» **Exercise data**
────────────────────────────────────────

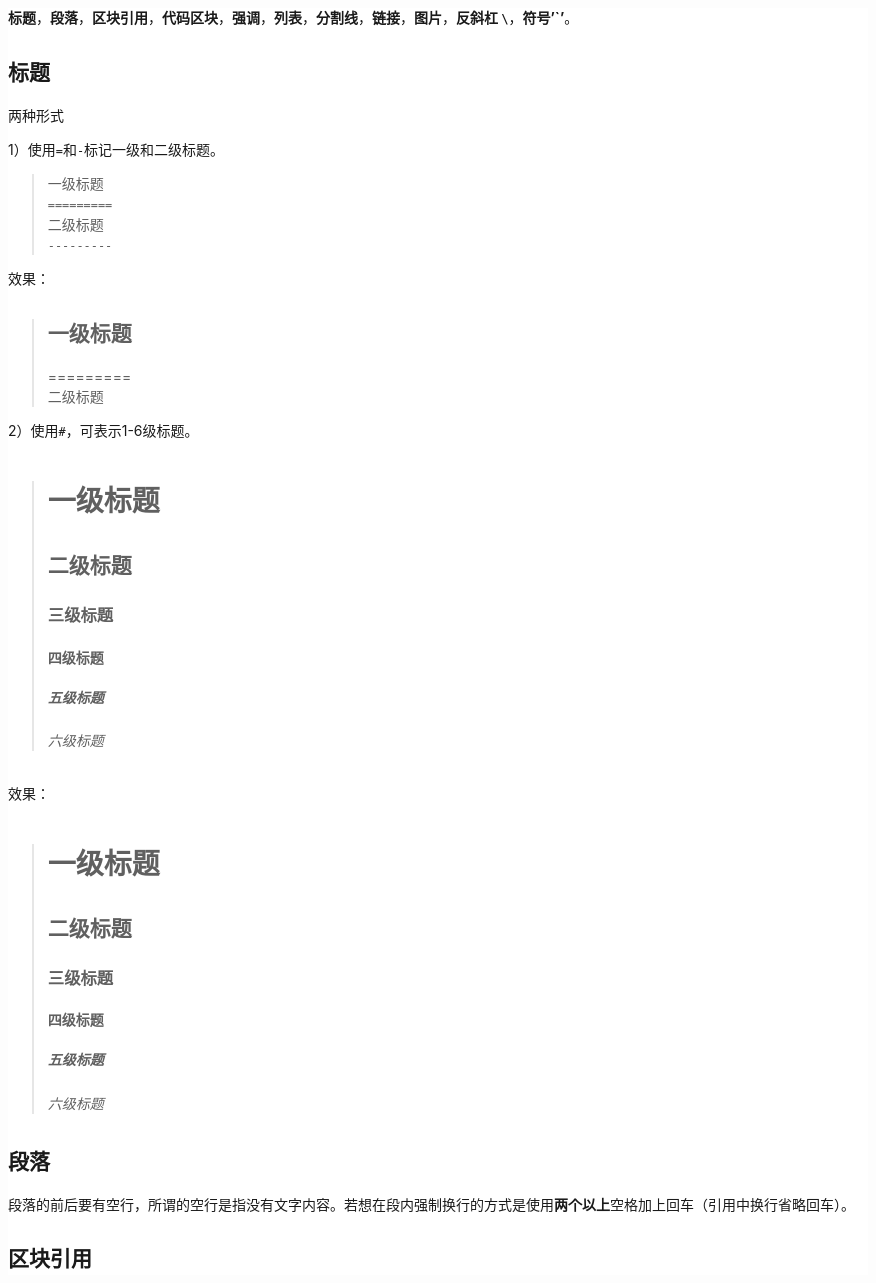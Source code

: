 **标题**，**段落**，**区块引用**，**代码区块**，**强调**，**列表**，**分割线**，**链接**，**图片**，**反斜杠 `\`**，**符号&#8217;\`&#8217;**。

## 标题

两种形式

1）使用`=`和`-`标记一级和二级标题。

> 一级标题  
> `=========`  
> 二级标题  
> `---------`

效果：

> ## 一级标题  
> =========  
> 二级标题

2）使用`#`，可表示1-6级标题。

> # 一级标题
> 
> ## 二级标题
> 
> ### 三级标题
> 
> #### 四级标题
> 
> ##### 五级标题
> 
> ###### 六级标题

效果：

> # 一级标题
> 
> ## 二级标题
> 
> ### 三级标题
> 
> #### 四级标题
> 
> ##### 五级标题
> 
> ###### 六级标题

## 段落

段落的前后要有空行，所谓的空行是指没有文字内容。若想在段内强制换行的方式是使用**两个以上**空格加上回车（引用中换行省略回车）。

## 区块引用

────────────────────────────────────────

» **Work order**
Repeat the records exactly but leave out the images.

» **Reply to the exercise**
Source code

: **标题**，**段落**，**区块引用**，**代码区块**，**强调**，**列表**，**分割线**，**链接**，**图片**，**反斜杠 `\`**，**符号&#8217;\`&#8217;**。

## 标题

两种形式

1）使用`=`和`-`标记一级和二级标题。

> 一级标题  
> `=========`  
> 二级标题  
> `---------`

效果：

> ## 一级标题  
> =========  
> 二级标题

2）使用`#`，可表示1-6级标题。

> # 一级标题
> 
> ## 二级标题
> 
> ### 三级标题
> 
> #### 四级标题
> 
> ##### 五级标题
> 
> ###### 六级标题

效果：

> # 一级标题
> 
> ## 二级标题
> 
> ### 三级标题
> 
> #### 四级标题
> 
> ##### 五级标题
> 
> ###### 六级标题

## 段落

段落的前后要有空行，所谓的空行是指没有文字内容。若想在段内强制换行的方式是使用**两个以上**空格加上回车（引用中换行省略回车）。

## 区块引用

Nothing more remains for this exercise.